SELECT c FROM sbtest1 WHERE id=2428336;
Finally, there is the MySQL Audit Log, which is part of the MySQL Enterprise offering and format-compatible Percona Server for MySQL Audit Log Plugin. This is designed for auditing access to the server, and as such it has matched details in the log. Unlike the first two log formats, it is designed first and foremost to be machine-readable and supports JSON, XML and CVS output formats:
{“audit_record”:{“name”:”Query”,”record”:”743017006_2018-03-31T01:03:12″,”timestamp”:”2018-03-31T15:53:42 UTC”,”command_class”:”select”,”connection_id”:”2394″,”status”:0,”sqltext”:”SELECT SUM(k) FROM sbtest1 WHERE id BETWEEN 3 AND 102″,”user”:”sbtest[sbtest] @ localhost []”,”host”:”localhost”,”os_user”:””,”ip”:””,”db”:”sbtest”}}
{“audit_record”:{“name”:”Query”,”record”:”743017007_2018-03-31T01:03:12″,”timestamp”:”2018-03-31T15:53:42 UTC”,”command_class”:”select”,”connection_id”:”2394″,”status”:0,”sqltext”:”SELECT c FROM sbtest1 WHERE id BETWEEN 2812021 AND 2812120 ORDER BY c”,”user”:”sbtest[sbtest] @ localhost []”,”host”:”localhost”,”os_user”:””,”ip”:””,”db”:”sbtest”}}
{“audit_record”:{“name”:”Query”,”record”:”743017008_2018-03-31T01:03:12″,”timestamp”:”2018-03-31T15:53:42 UTC”,”command_class”:”select”,”connection_id”:”2394″,”status”:0,”sqltext”:”SELECT DISTINCT c FROM sbtest1 WHERE id BETWEEN 1 AND 100 ORDER BY c”,”user”:”sbtest[sbtest] @ localhost []”,”host”:”localhost”,”os_user”:””,”ip”:””,”db”:”sbtest”}}
As you can see, there are substantial differences in the purposes of the different MySQL log formats, along with the information they provide.

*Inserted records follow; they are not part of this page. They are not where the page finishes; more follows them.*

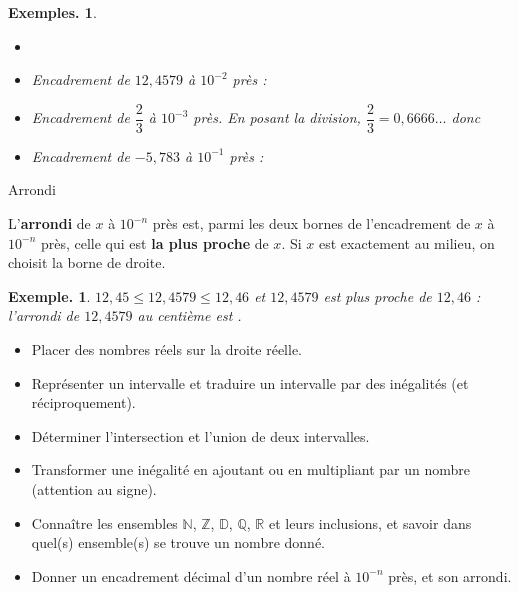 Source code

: \documentclass[12pt]{article}
\theoremstyle{break}
\newtheorem*{example}{Exemple.}
\newtheorem*{examples}{Exemples.}
\begin{document}
\begin{examples}
  \begin{itemize}
    \item[]
    \item Encadrement de $12{,}4579$ à $10^{-2}$ près : 
    \item Encadrement de $\dfrac{2}{3}$ à $10^{-3}$ près. En posant la division, $\dfrac{2}{3} = 0{,}6666\ldots$ donc 
    \item Encadrement de $-5{,}783$ à $10^{-1}$ près : 

  \end{itemize}
\end{examples}

\vfill

\begin{definition}{Arrondi}{}
  \begin{multihide}
  L'\textbf{arrondi} de $x$ à $10^{-n}$ près est, parmi les deux bornes de l'encadrement de $x$ à $10^{-n}$ près, celle qui est \textbf{la plus proche} de $x$. Si $x$ est exactement au milieu, on choisit la borne de droite.
  \end{multihide}
\end{definition}

\begin{example}
  $12{,}45 \leq 12{,}4579 \leq 12{,}46$ et $12{,}4579$ est plus proche de $12{,}46$ : l'arrondi de $12{,}4579$ au centième est .
\end{example}

\vspace{2em}

\begin{savoir}{}{}
  \begin{itemize}[label=--]
    \item Placer des nombres réels sur la droite réelle.
    \item Représenter un intervalle et traduire un intervalle par des inégalités (et réciproquement).
    \item Déterminer l'intersection et l'union de deux intervalles.
    \item Transformer une inégalité en ajoutant ou en multipliant par un nombre (attention au signe).
    \item Connaître les ensembles $\mathbb{N}$, $\mathbb{Z}$, $\mathbb{D}$, $\mathbb{Q}$, $\mathbb{R}$ et leurs inclusions, et savoir dans quel(s) ensemble(s) se trouve un nombre donné.
    \item Donner un encadrement décimal d'un nombre réel à $10^{-n}$ près, et son arrondi.
  \end{itemize}
\end{savoir}

\vfill
\end{document}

Why analyze raw MySQL query logs
In my opinion, there are two main reasons to look directly at raw log files without aggregation (you might find others):

Auditing, where the Audit Log is useful (Vadim recently blogged about it)

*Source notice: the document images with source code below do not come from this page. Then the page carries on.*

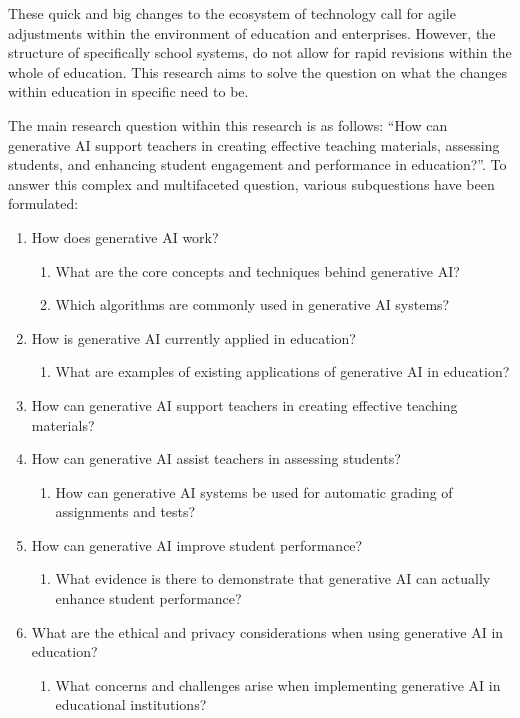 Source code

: \documentclass[a4paper,12pt]{report}
\begin{document}
These quick and big changes to the ecosystem of technology call for agile adjustments within the environment of education and enterprises. However, the structure of specifically school systems, do not allow for rapid revisions within the whole of education. This research aims to solve the question on what the changes within education in specific need to be.

The main research question within this research is as follows: “How can generative AI support teachers in creating effective teaching materials, assessing students, and enhancing student engagement and performance in education?”. To answer this complex and multifaceted question, various subquestions have been formulated:
\newpage

\begin{enumerate}
    \item How does generative AI work?
    \begin{enumerate}
        \item What are the core concepts and techniques behind generative AI?
        \item Which algorithms are commonly used in generative AI systems?
    \end{enumerate}
    \item How is generative AI currently applied in education?
    \begin{enumerate}
        \item What are examples of existing applications of generative AI in education?
    \end{enumerate}
    \item How can generative AI support teachers in creating effective teaching materials?
    \item How can generative AI assist teachers in assessing students?
    \begin{enumerate}
        \item How can generative AI systems be used for automatic grading of assignments and tests?
    \end{enumerate}
    \item How can generative AI improve student performance?
    \begin{enumerate}
        \item What evidence is there to demonstrate that generative AI can actually enhance student performance?
    \end{enumerate}
    \item What are the ethical and privacy considerations when using generative AI in education?
    \begin{enumerate}
        \item What concerns and challenges arise when implementing generative AI in educational institutions?
    \end{enumerate}
\end{enumerate}
\end{document}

Advanced MySQL/application debugging, where an aggregated summary might not allow you to drill down to the fullest level of detail

When you’re debugging using MySQL logs, the Slow Query Log, set to log all queries with no sampling, is the most useful. Of course, this can cause significant additional overhead in many workloads, so it is best to do it in a development environment (if you can repeat the situation you’re looking to analyze). At the very least, don’t do it during peak time.
For Percona Server for MySQL, these options ensure it logs all queries to the query log with no sampling:
log_output=file
slow_query_log=ON
long_query_time=0
log_slow_rate_limit=1
log_slow_verbosity=full
log_slow_admin_statements=ON
log_slow_slave_statements=ON
slow_query_log_always_write_time=1
Now that we have full queries, we can easily use Linux command line tools like grep and others to look into what is going on. However, many times this isn’t always convenient. This is where loading logs into storage that you can conveniently query is a good solution.
Let’s look into some specific and interesting cases.
Were any queries killed?
SELECT
   _time,
   query,
   query_time
FROM mysql_slow_log
WHERE killed > 0
┌───────────────_time─┬─query───────────────────────────────┬─query_time─┐
│ 2018-04-02 19:02:56 │ select benchmark(10000000000,”1+1″) │  10.640794 │
└─────────────────────┴─────────────────────────────────────┴────────────┘
1 rows in set. Elapsed: 0.242 sec. Processed 929.14 million rows, 1.86 GB (3.84                                         billion rows/s., 7.67 GB/s.)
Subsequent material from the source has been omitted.